Tuesday, November 25, 2008 3:55 PM

The last Daily Blog post focused on the ancient institution of the human family.

This one deals with something not quite so ancient, but still a venerable and honored tradition: Gregorian chant.

But it’s not just your grandfather’s Gregorian chant.

“Gregorian chant holds a place in popular imagination as the province of hooded monks intoning monotonous melodies along dim stone corridors,” according to this article published by McClatchey Newspapers. “It’s not like that.”

“At St. Stephen’s Catholic Church in Sacramento, the ancient musical form is sung by children and young men and women, a multiethnic choir of multicolored voices,” the article reports. “Teens sing wearing Vans or boots poking out from beneath cassocks. They sing at Masses where toddlers babble and babies wail and adults walk in and out during services.”

Another sign of chant’s increasing popularity is the Youtube video posted at the start of this entry. Universal Music signed a recording contract with the Cistercian monks at the Heiligenkreuz monastery in Austria, after they posted the video on the Internet as an entry in a contest organized by the music studio.

The McClatchey Newspapers article notes that use of Gregorian chant is experiencing a resurgence in the Mass, after a period following the Second Vatican Council when some liturgical reformers erroneously concluded it no longer held pride of place as a form of liturgical music.

“Gregorian chant should have the first place in musical liturgy,” William Mahrt, the president of the Church Music Association of America, told McClatchey Newspapers. “[It’s] the fundamental music, the basic music.”

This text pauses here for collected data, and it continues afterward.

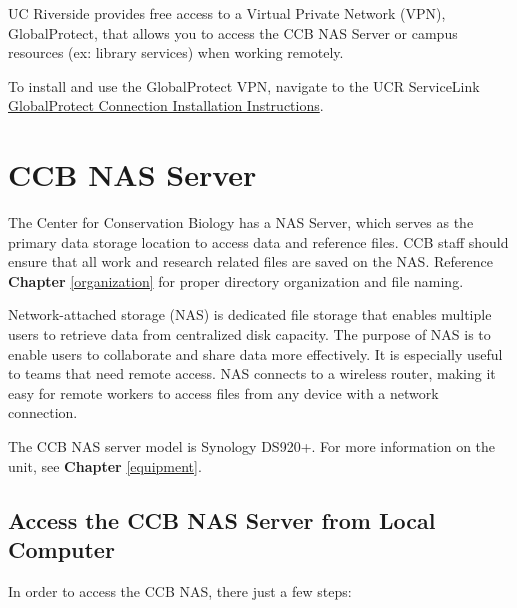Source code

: \documentclass[
]{book}
\begin{document}
UC Riverside provides free access to a Virtual Private Network (VPN), GlobalProtect, that allows you to access the CCB NAS Server or campus resources (ex: library services) when working remotely.

To install and use the GlobalProtect VPN, navigate to the UCR ServiceLink \href{https://ucrsupport.service-now.com/ucr_portal/?id=kb_article\&sys_id=8a264d791b5f0c149c0b844fdd4bcb34}{GlobalProtect Connection Installation Instructions}.

\hypertarget{ccb-nas-server}{%
\section{CCB NAS Server}\label{ccb-nas-server}}

The Center for Conservation Biology has a NAS Server, which serves as the primary data storage location to access data and reference files. CCB staff should ensure that all work and research related files are saved on the NAS. Reference \textbf{Chapter} \ref{organization} for proper directory organization and file naming.

Network-attached storage (NAS) is dedicated file storage that enables multiple users to retrieve data from centralized disk capacity. The purpose of NAS is to enable users to collaborate and share data more effectively. It is especially useful to teams that need remote access. NAS connects to a wireless router, making it easy for remote workers to access files from any device with a network connection.

The CCB NAS server model is Synology DS920+. For more information on the unit, see \textbf{Chapter} \ref{equipment}.

\hypertarget{access-the-ccb-nas-server-from-local-computer}{%
\subsection{Access the CCB NAS Server from Local Computer}\label{access-the-ccb-nas-server-from-local-computer}}

In order to access the CCB NAS, there just a few steps:
\end{document}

Father Robert Novokowsky, the pastor of St. Stephen’s Church, comments in the article about the meditative and mystical dimensions that chant draws forth at Mass:

“During the liturgy, the chant is meditative,” he said. It’s one thing to have a short psalm read. It’s quite another to experience it sung.

“It takes four minutes to sing that one line,” Novokowsky said.

“It’s a way of experiencing the mystery of God.”